In [2]:
import pandas as pd
import numpy as np
import matplotlib as plot
import os 

from sklearn import model_selection
from sklearn.linear_model import LogisticRegression
from sklearn import metrics


In [35]:
# Set Directory
os.chdir("")

# Read Data For Testing/Training
df = pd.read_table("master_set.txt", sep=" ").drop(columns=["Result", "Opponent", "Team", "diff_Score", "Power"])

Unnamed: 0,diff_Turnovers,diff_Passing,diff_Possession,diff_Rushing,Result_num
1,1,102,2.8,-111,0
2,-1,-83,-10.0,162,1
3,-1,21,13.54,99,1
4,-2,51,-14.16,-223,0
5,-4,90,13.7,96,1


In [4]:
# Function that takes Season Averages and takes difference. (Order Sensitive)
# You need the conference for each team.
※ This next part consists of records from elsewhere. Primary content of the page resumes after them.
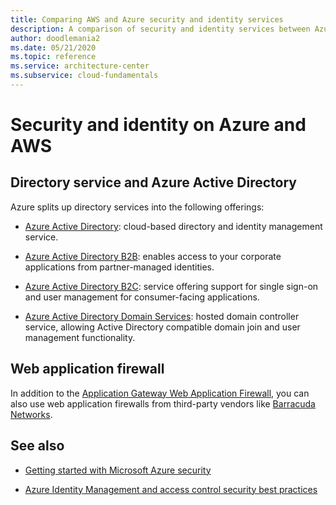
 ```yaml
---
title: Comparing AWS and Azure security and identity services
description: A comparison of security and identity services between Azure and AWS
author: doodlemania2
ms.date: 05/21/2020
ms.topic: reference
ms.service: architecture-center
ms.subservice: cloud-fundamentals
---
```


# Security and identity on Azure and AWS

## Directory service and Azure Active Directory

Azure splits up directory services into the following offerings:

- [Azure Active Directory](https://azure.microsoft.com/documentation/articles/active-directory-whatis): cloud-based directory and identity management service.

- [Azure Active Directory B2B](https://azure.microsoft.com/documentation/articles/active-directory-b2b-collaboration-overview): enables access to your corporate applications from partner-managed identities.

- [Azure Active Directory B2C](https://azure.microsoft.com/documentation/articles/active-directory-b2c-overview): service offering support for single sign-on and user management for consumer-facing applications.

- [Azure Active Directory Domain Services](https://azure.microsoft.com/documentation/articles/active-directory-ds-overview): hosted domain controller service, allowing Active Directory compatible domain join and user management functionality.

## Web application firewall

In addition to the [Application Gateway Web Application Firewall](https://docs.microsoft.com/azure/application-gateway/waf-overview), you can also use web application firewalls from third-party vendors like [Barracuda Networks](https://azuremarketplace.microsoft.com/marketplace/apps/barracudanetworks.waf).

## See also

- [Getting started with Microsoft Azure security](https://docs.microsoft.com/azure/security)

- [Azure Identity Management and access control security best practices](https://docs.microsoft.com/azure/security/azure-security-identity-management-best-practices) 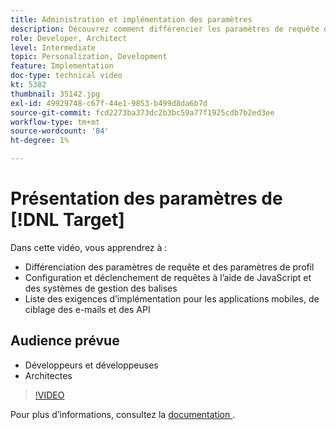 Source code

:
```yaml
---
title: Administration et implémentation des paramètres
description: Découvrez comment différencier les paramètres de requête des paramètres de profil, configurer et déclencher des requêtes à l’aide de JavaScript et des systèmes de gestion des balises. Découvrez les exigences d’implémentation pour les applications mobiles, de ciblage des e-mails et des API.
role: Developer, Architect
level: Intermediate
topic: Personalization, Development
feature: Implementation
doc-type: technical video
kt: 5382
thumbnail: 35142.jpg
exl-id: 49929748-c67f-44e1-9853-b499d8da6b7d
source-git-commit: fcd2273ba373dc2b3bc59a77f1925cdb7b2ed3ee
workflow-type: tm+mt
source-wordcount: '84'
ht-degree: 1%

---
```


# Présentation des paramètres de [!DNL Target]

Dans cette vidéo, vous apprendrez à :

* Différenciation des paramètres de requête et des paramètres de profil
* Configuration et déclenchement de requêtes à l’aide de JavaScript et des systèmes de gestion des balises
* Liste des exigences d’implémentation pour les applications mobiles, de ciblage des e-mails et des API

## Audience prévue

* Développeurs et développeuses
* Architectes

>[!VIDEO](https://video.tv.adobe.com/v/35142/?quality=12)

Pour plus d’informations, consultez la [ documentation ](https://experienceleague.adobe.com/docs/target/using/implement-target/implementing-target.html?lang=fr).
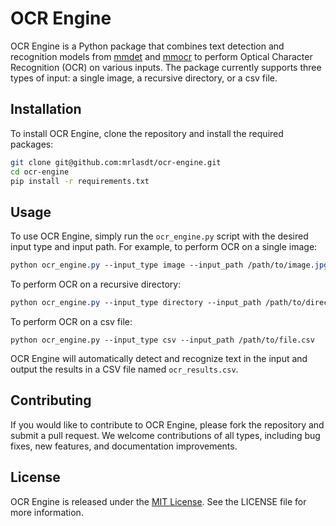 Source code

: # OCR Engine

OCR Engine is a Python package that combines text detection and recognition models from [mmdet](https://github.com/open-mmlab/mmdetection) and [mmocr](https://github.com/open-mmlab/mmocr) to perform Optical Character Recognition (OCR) on various inputs. The package currently supports three types of input: a single image, a recursive directory, or a csv file.

## Installation

To install OCR Engine, clone the repository and install the required packages:

```bash
git clone git@github.com:mrlasdt/ocr-engine.git
cd ocr-engine
pip install -r requirements.txt

```


## Usage

To use OCR Engine, simply run the `ocr_engine.py` script with the desired input type and input path. For example, to perform OCR on a single image:

```css
python ocr_engine.py --input_type image --input_path /path/to/image.jpg
```

To perform OCR on a recursive directory:

```css
python ocr_engine.py --input_type directory --input_path /path/to/directory/

```

To perform OCR on a csv file:


```
python ocr_engine.py --input_type csv --input_path /path/to/file.csv
```

OCR Engine will automatically detect and recognize text in the input and output the results in a CSV file named `ocr_results.csv`.

## Contributing

If you would like to contribute to OCR Engine, please fork the repository and submit a pull request. We welcome contributions of all types, including bug fixes, new features, and documentation improvements.

## License

OCR Engine is released under the [MIT License](https://opensource.org/licenses/MIT). See the LICENSE file for more information.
Team names must be written as expressed in their file.
def team_diffs(conference1, team1, conference2, team2):
    my_string1 = ["Games/", conference1, "/", team1,"_22_season_diffs_mean.txt"] # Team One File Path
    my_string2 = ["Games/", conference2, "/", team2,"_22_season_diffs_mean.txt"] # Team Two File Path
    team1_avg = pd.read_table("".join(my_string1), sep=" ") # Read Team 1 Data
    team2_avg = pd.read_table("".join(my_string2), sep=" ") # Read Team 2 Data
    diff_df = team1_avg.subtract(team2_avg) # Subtract Team Averages
    return(diff_df)


In [39]:
# Test Train Split using Sci-Kit Learn (25% Test Set Size, Training on the Coded Result of a game (Win or Loss))

x_train, x_test, y_train, y_test = model_selection.train_test_split(df.drop(columns=["Result_num"]), df["Result_num"], test_size=0.25, random_state=0)

In [40]:
# Define Logistic Model

logr = LogisticRegression(max_iter=1000)

In [41]:
# Fit Logistic Model

fit1 = logr.fit(x_train, y_train)

In [42]:
# Check General Performance

pred  = fit1.predict(x_test)

In [43]:
# Performs as expected for a logit-regression. (Below is a confusion Matrix)

metrics.confusion_matrix(y_test, pred)

array([[125,  17],
       [ 21, 161]], dtype=int64)

In [47]:
# Test Case Prediction. Have to drop the diff_Score column since it's not present in the model.

game_pred = team_diffs("SEC", "Georgia", "Big10", "Ohio_State" ).drop(columns="diff_Score")

In [88]:
# UGA beats Ohio State

fit1.predict(game_pred)[0]

1

In [82]:
# Since I'm still a novice in Python, I don't know of an efficient way to do this... so here's a bunch of matchups.

UGAvOSU = team_diffs("SEC", "Georgia", "Big10", "Ohio_State" ).drop(columns="diff_Score")

GSvBUFF = team_diffs("Sun Belt", "Georgia_Southern", "MAC", "Buffalo" ).drop(columns="diff_Score")

DUKEvUCF = team_diffs("ACC", "Duke", "AAC", "UCF" ).drop(columns="diff_Score")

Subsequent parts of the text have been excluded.